The fact of the matter is, one of the reasons why I don't believe his new-found love of Medicare, his new-found commitment not to damage Medicare, is look at the rest of the cuts he's doing. It is not what Malcolm Turnbull is saying now about a particular privatisation taskforce that's got me worried. What it is, is piece by piece, brick by brick, this fellow, if given the chance on July 3, will dismantle our Medicare system. The evidence I have for that? He wants people to pay more to see the doctor because of his GP freeze. The evidence I have he wants to dismantle piece by piece our Medicare system is that he's putting up the price of medicine. The evidence I have to say Malcolm Turnbull wants to dismantle our Medicare system is the fact he is getting rid of bulk billing incentives for X-rays and for our pathology tests.

What will happen, and Sydney University's established this, is if Malcolm Turnbull gets re-elected, an average family with two children will pay an extra $412 per-year for their Medicare costs. They're already paying taxes for it. The price of our health care system will go up and be transferred from Malcolm Turnbull right onto the household budgets. That's assuming the average family doesn't have a medical problem and their kids don't have to attend the doctor more than just the average each year.

JOURNALIST: If, like you say, he has been caught with his hand in the policy cookie jar, does that therefore mean he doesn't have a policy on this and are you not being honest with voters?

SHORTEN: No, I'm standing up for Medicare.
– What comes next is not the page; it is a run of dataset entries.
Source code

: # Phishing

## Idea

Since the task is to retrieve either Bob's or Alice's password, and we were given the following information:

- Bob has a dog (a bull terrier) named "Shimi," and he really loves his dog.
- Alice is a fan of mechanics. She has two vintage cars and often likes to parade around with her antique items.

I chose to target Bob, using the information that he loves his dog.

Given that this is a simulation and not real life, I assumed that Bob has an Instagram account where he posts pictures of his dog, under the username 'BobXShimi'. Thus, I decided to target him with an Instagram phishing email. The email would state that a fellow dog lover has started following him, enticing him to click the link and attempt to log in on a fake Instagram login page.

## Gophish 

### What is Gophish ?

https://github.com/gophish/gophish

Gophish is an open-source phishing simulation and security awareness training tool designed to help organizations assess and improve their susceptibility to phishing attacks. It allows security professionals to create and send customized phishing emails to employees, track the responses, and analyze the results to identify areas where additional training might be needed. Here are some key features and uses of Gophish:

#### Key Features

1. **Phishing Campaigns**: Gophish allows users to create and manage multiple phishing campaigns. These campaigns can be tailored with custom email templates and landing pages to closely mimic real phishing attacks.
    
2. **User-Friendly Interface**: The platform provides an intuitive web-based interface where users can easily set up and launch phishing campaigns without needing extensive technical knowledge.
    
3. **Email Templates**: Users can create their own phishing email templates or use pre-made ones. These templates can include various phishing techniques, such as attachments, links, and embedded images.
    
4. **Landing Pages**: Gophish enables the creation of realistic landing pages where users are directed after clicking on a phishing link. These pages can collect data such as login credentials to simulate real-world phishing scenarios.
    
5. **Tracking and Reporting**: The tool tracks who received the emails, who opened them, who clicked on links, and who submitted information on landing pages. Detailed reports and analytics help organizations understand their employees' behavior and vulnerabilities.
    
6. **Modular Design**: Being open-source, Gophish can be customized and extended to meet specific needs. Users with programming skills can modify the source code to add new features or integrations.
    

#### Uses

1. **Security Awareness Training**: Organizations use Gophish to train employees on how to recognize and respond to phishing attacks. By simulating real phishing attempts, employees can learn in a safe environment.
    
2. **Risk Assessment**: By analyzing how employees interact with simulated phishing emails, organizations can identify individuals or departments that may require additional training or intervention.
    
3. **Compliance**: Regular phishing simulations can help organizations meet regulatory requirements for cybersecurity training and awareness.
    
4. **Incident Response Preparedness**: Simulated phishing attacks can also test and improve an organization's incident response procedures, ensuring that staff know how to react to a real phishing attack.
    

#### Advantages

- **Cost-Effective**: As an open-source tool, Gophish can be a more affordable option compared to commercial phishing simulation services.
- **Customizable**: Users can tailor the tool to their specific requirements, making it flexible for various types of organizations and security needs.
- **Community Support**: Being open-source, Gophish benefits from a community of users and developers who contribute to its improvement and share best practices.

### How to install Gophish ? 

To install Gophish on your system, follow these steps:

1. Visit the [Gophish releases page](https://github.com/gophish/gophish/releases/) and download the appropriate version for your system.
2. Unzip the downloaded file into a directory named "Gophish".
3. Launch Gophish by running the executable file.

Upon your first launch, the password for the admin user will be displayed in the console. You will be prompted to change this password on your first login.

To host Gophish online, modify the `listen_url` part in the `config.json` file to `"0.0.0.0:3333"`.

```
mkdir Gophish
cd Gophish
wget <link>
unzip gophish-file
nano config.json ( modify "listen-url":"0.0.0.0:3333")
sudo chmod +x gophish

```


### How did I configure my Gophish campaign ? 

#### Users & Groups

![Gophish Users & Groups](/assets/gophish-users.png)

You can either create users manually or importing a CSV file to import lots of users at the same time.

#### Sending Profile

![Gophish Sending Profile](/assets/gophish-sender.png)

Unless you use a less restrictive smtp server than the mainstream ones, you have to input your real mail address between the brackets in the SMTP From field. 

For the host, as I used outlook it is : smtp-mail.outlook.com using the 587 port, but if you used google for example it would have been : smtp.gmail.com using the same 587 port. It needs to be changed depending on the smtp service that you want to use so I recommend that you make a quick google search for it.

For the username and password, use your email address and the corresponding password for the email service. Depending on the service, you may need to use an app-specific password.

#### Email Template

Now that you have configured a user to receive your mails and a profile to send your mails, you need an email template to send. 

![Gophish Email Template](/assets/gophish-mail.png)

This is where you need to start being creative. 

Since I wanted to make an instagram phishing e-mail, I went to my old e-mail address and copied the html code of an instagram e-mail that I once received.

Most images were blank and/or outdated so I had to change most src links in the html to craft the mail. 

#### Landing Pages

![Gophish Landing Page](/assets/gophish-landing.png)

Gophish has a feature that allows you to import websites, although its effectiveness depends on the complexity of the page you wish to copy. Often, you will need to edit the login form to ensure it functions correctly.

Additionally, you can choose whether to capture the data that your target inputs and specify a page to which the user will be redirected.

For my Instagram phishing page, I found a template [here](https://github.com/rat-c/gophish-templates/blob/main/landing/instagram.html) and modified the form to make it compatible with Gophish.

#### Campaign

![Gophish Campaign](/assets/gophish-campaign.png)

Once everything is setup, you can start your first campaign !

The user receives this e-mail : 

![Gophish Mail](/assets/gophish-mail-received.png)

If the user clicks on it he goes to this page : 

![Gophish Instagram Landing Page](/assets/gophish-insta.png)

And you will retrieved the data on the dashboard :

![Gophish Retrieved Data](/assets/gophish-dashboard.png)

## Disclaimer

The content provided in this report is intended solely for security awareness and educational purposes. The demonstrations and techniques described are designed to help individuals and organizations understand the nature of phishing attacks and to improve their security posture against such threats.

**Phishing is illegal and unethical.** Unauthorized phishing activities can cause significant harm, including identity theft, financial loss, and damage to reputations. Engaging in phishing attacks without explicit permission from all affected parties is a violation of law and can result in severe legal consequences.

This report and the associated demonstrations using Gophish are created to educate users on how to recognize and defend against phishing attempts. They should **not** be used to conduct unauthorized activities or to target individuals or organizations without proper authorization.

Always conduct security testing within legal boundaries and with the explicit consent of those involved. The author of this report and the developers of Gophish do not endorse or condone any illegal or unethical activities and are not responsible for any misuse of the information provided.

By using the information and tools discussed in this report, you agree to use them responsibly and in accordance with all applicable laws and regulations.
What I'm saying, Malcolm Turnbull wants people to have a look at a retreat he's making in one area temporarily and he wants to say ‘nothing else to look at here, at Medicare.’ I'm not going to let him off the hook. The Labor Party built Medicare and we've always defended Medicare. I'm not going to let Malcolm Turnbull off the hook of his terrible cuts, which will smash our health care system. He's not funding hospitals properly, he's getting rid of bulk billing by stealth, he's undermining the cost of medicine by increasing prices people pay for medicine. Malcolm Turnbull cannot be trusted with Medicare. If the Liberals get back in on July 2, piece by piece, brick by brick, the Medicare system as we know it will be fundamentally compromised.

JOURNALIST: If you are unsuccessful on July 2, will you rule out putting your hand up again for the leadership or trying to retain the leadership?

SHORTEN: You may think the election is over, I don't. I'm fighting this election down to the last minute. You could talk to me at 5:59pm on Saturday and I'll still be chasing votes because we've got the best policies for Australia. Indeed, today in the Territory, along with Warren Snowden and Luke Gosling, we're launching our positive policies for the Northern Territory. Our issues are beginning to bite in this election. We're going to make sure we talk about our positive plans. I think it's very interesting, don't you, Malcolm Turnbull no longer talks about his one economic plan. He had the 15 per cent GST, he's dropped that for the time being. He had the idea of letting States introduce a second income tax on all Australians, he dropped that idea pretty quickly; for the time being. 

Then he came back to his core economic plan. The case for voting for Malcolm Turnbull is a $50 billion tax gave away to multinationals. You never hear Malcolm Turnbull talking about that anymore. Malcolm Turnbull will do anything not to talk about his tax giveaway to large companies. He wants to hide from the Australian people Malcolm Turnbull would give $7.5 billion to our big banks. He wants to hide from the Australian people 60 per cent of this tax cut would go overseas. He wants to hide from the Australian people he'll be rewarding large companies for investments they've already made. There is no proposition in his plans to create the sort of jobs we need for Australia, unlike Labor.

JOURNALIST: Julia Gillard, Paul Keating, Bob Hawke were at your campaign launch, I'm wondering which of the three leaders you've managed to catch up with, including Kevin Rudd as well, during the campaign and what advice they're offering you during this campaign?

SHORTEN: I have to say I was humbled we had so many former Labor Prime Ministers at the launch. I do keep up with Kevin Rudd, as you know he is pursuing some goals overseas at the moment and I wish him well. They've all been generous with their support. They’re generous in their council.

I have to say, I noticed one of those people you referred to has had a foray today. I speak of none other than Paul Keating. Its been interesting in this election, Malcolm Turnbull has said, ‘what he's doing with corporate tax cuts, that's what Keating did.’ Be careful what you wish for Malcolm. He's been invoking the name of Paul Keating in a spurious, dishonest attempt to say somehow he is Keating light. He is nothing like Keating. Hasn't the vintage Paul Keating emerged strongly today in the pages of the AFR. What Paul Keating has said, is everything Malcolm Turnbull is doing, the way he's doing the corporate tax cut, is wrong, wrong, wrong. 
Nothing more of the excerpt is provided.